* _WORK ITEM_: Return the full listing, so that each line matches the original exactly.

* _INFORMATION PROVIDED_:
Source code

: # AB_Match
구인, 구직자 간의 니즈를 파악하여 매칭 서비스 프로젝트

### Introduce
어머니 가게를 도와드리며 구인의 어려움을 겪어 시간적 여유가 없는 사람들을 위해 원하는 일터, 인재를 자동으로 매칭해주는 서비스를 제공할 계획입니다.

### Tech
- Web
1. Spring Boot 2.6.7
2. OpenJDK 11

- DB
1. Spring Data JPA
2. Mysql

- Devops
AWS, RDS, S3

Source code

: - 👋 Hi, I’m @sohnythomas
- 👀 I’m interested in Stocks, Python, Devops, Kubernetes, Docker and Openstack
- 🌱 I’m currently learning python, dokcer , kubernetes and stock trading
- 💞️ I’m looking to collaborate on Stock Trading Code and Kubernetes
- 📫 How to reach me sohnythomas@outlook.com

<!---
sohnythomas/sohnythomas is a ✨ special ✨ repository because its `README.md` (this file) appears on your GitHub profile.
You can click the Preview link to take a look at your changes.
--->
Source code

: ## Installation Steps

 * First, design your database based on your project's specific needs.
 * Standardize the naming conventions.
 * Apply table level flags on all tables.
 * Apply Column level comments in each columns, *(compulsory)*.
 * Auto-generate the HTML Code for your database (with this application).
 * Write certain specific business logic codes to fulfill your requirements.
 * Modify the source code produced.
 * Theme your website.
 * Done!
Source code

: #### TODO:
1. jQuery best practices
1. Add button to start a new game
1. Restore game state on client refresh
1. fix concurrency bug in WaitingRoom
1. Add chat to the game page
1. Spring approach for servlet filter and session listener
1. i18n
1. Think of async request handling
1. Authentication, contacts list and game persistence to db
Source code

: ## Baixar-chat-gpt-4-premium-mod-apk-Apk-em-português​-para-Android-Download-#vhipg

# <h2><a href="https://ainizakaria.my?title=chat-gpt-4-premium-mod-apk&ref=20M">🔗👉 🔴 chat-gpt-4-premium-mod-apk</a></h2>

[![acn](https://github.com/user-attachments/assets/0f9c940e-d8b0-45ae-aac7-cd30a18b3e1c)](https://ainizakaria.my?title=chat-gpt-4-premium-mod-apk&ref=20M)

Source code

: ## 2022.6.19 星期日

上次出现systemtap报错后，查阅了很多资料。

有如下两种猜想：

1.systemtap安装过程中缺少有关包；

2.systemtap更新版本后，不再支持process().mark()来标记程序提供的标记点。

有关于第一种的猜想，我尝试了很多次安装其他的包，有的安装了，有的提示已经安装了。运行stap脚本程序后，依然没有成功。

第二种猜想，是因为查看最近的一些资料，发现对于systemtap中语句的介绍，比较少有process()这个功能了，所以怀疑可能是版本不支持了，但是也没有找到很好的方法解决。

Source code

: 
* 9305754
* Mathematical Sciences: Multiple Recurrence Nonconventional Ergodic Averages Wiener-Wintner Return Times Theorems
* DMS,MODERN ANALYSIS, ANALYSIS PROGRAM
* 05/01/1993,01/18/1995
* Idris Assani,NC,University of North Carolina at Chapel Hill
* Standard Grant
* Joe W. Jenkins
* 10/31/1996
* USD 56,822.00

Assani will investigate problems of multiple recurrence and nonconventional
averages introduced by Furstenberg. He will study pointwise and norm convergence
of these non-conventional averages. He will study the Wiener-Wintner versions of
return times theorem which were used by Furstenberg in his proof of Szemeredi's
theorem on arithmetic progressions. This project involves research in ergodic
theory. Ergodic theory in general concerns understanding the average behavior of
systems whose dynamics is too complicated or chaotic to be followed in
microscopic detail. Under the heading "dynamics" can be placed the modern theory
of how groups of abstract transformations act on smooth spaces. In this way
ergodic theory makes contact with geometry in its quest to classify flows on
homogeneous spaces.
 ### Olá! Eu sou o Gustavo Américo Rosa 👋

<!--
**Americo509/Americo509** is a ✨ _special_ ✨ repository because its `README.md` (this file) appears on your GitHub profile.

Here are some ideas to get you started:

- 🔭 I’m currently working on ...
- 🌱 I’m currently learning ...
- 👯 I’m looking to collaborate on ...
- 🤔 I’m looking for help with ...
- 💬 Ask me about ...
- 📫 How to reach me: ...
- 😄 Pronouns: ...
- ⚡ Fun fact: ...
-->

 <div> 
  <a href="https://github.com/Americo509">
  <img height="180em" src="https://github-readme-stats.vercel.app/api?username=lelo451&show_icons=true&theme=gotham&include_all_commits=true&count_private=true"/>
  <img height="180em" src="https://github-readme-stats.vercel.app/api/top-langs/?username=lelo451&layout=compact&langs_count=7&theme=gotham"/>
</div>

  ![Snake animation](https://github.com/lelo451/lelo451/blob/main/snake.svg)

* _ANSWER TO THIS TASK_:
Source code

: # AB_Match
구인, 구직자 간의 니즈를 파악하여 매칭 서비스 프로젝트

### Introduce
어머니 가게를 도와드리며 구인의 어려움을 겪어 시간적 여유가 없는 사람들을 위해 원하는 일터, 인재를 자동으로 매칭해주는 서비스를 제공할 계획입니다.

### Tech
- Web
1. Spring Boot 2.6.7
2. OpenJDK 11

- DB
1. Spring Data JPA
2. Mysql

- Devops
AWS, RDS, S3

Source code

: - 👋 Hi, I’m @sohnythomas
- 👀 I’m interested in Stocks, Python, Devops, Kubernetes, Docker and Openstack
- 🌱 I’m currently learning python, dokcer , kubernetes and stock trading
- 💞️ I’m looking to collaborate on Stock Trading Code and Kubernetes
- 📫 How to reach me sohnythomas@outlook.com

<!---
sohnythomas/sohnythomas is a ✨ special ✨ repository because its `README.md` (this file) appears on your GitHub profile.
You can click the Preview link to take a look at your changes.
--->
Source code

: ## Installation Steps

 * First, design your database based on your project's specific needs.
 * Standardize the naming conventions.
 * Apply table level flags on all tables.
 * Apply Column level comments in each columns, *(compulsory)*.
 * Auto-generate the HTML Code for your database (with this application).
 * Write certain specific business logic codes to fulfill your requirements.
 * Modify the source code produced.
 * Theme your website.
 * Done!
Source code

: #### TODO:
1. jQuery best practices
1. Add button to start a new game
1. Restore game state on client refresh
1. fix concurrency bug in WaitingRoom
1. Add chat to the game page
1. Spring approach for servlet filter and session listener
1. i18n
1. Think of async request handling
1. Authentication, contacts list and game persistence to db
Source code

: ## Baixar-chat-gpt-4-premium-mod-apk-Apk-em-português​-para-Android-Download-#vhipg

# <h2><a href="https://ainizakaria.my?title=chat-gpt-4-premium-mod-apk&ref=20M">🔗👉 🔴 chat-gpt-4-premium-mod-apk</a></h2>

[![acn](https://github.com/user-attachments/assets/0f9c940e-d8b0-45ae-aac7-cd30a18b3e1c)](https://ainizakaria.my?title=chat-gpt-4-premium-mod-apk&ref=20M)

Source code

: ## 2022.6.19 星期日

上次出现systemtap报错后，查阅了很多资料。

有如下两种猜想：

1.systemtap安装过程中缺少有关包；

2.systemtap更新版本后，不再支持process().mark()来标记程序提供的标记点。

有关于第一种的猜想，我尝试了很多次安装其他的包，有的安装了，有的提示已经安装了。运行stap脚本程序后，依然没有成功。

第二种猜想，是因为查看最近的一些资料，发现对于systemtap中语句的介绍，比较少有process()这个功能了，所以怀疑可能是版本不支持了，但是也没有找到很好的方法解决。

Source code

: 
* 9305754
* Mathematical Sciences: Multiple Recurrence Nonconventional Ergodic Averages Wiener-Wintner Return Times Theorems
* DMS,MODERN ANALYSIS, ANALYSIS PROGRAM
* 05/01/1993,01/18/1995
* Idris Assani,NC,University of North Carolina at Chapel Hill
* Standard Grant
* Joe W. Jenkins
* 10/31/1996
* USD 56,822.00

Assani will investigate problems of multiple recurrence and nonconventional
averages introduced by Furstenberg. He will study pointwise and norm convergence
of these non-conventional averages. He will study the Wiener-Wintner versions of
return times theorem which were used by Furstenberg in his proof of Szemeredi's
theorem on arithmetic progressions. This project involves research in ergodic
theory. Ergodic theory in general concerns understanding the average behavior of
systems whose dynamics is too complicated or chaotic to be followed in
microscopic detail. Under the heading "dynamics" can be placed the modern theory
of how groups of abstract transformations act on smooth spaces. In this way
ergodic theory makes contact with geometry in its quest to classify flows on
homogeneous spaces.
 ### Olá! Eu sou o Gustavo Américo Rosa 👋

<!--
**Americo509/Americo509** is a ✨ _special_ ✨ repository because its `README.md` (this file) appears on your GitHub profile.

Here are some ideas to get you started:

- 🔭 I’m currently working on ...
- 🌱 I’m currently learning ...
- 👯 I’m looking to collaborate on ...
- 🤔 I’m looking for help with ...
- 💬 Ask me about ...
- 📫 How to reach me: ...
- 😄 Pronouns: ...
- ⚡ Fun fact: ...
-->

 <div> 
  <a href="https://github.com/Americo509">
  <img height="180em" src="https://github-readme-stats.vercel.app/api?username=lelo451&show_icons=true&theme=gotham&include_all_commits=true&count_private=true"/>
  <img height="180em" src="https://github-readme-stats.vercel.app/api/top-langs/?username=lelo451&layout=compact&langs_count=7&theme=gotham"/>
</div>

  ![Snake animation](https://github.com/lelo451/lelo451/blob/main/snake.svg)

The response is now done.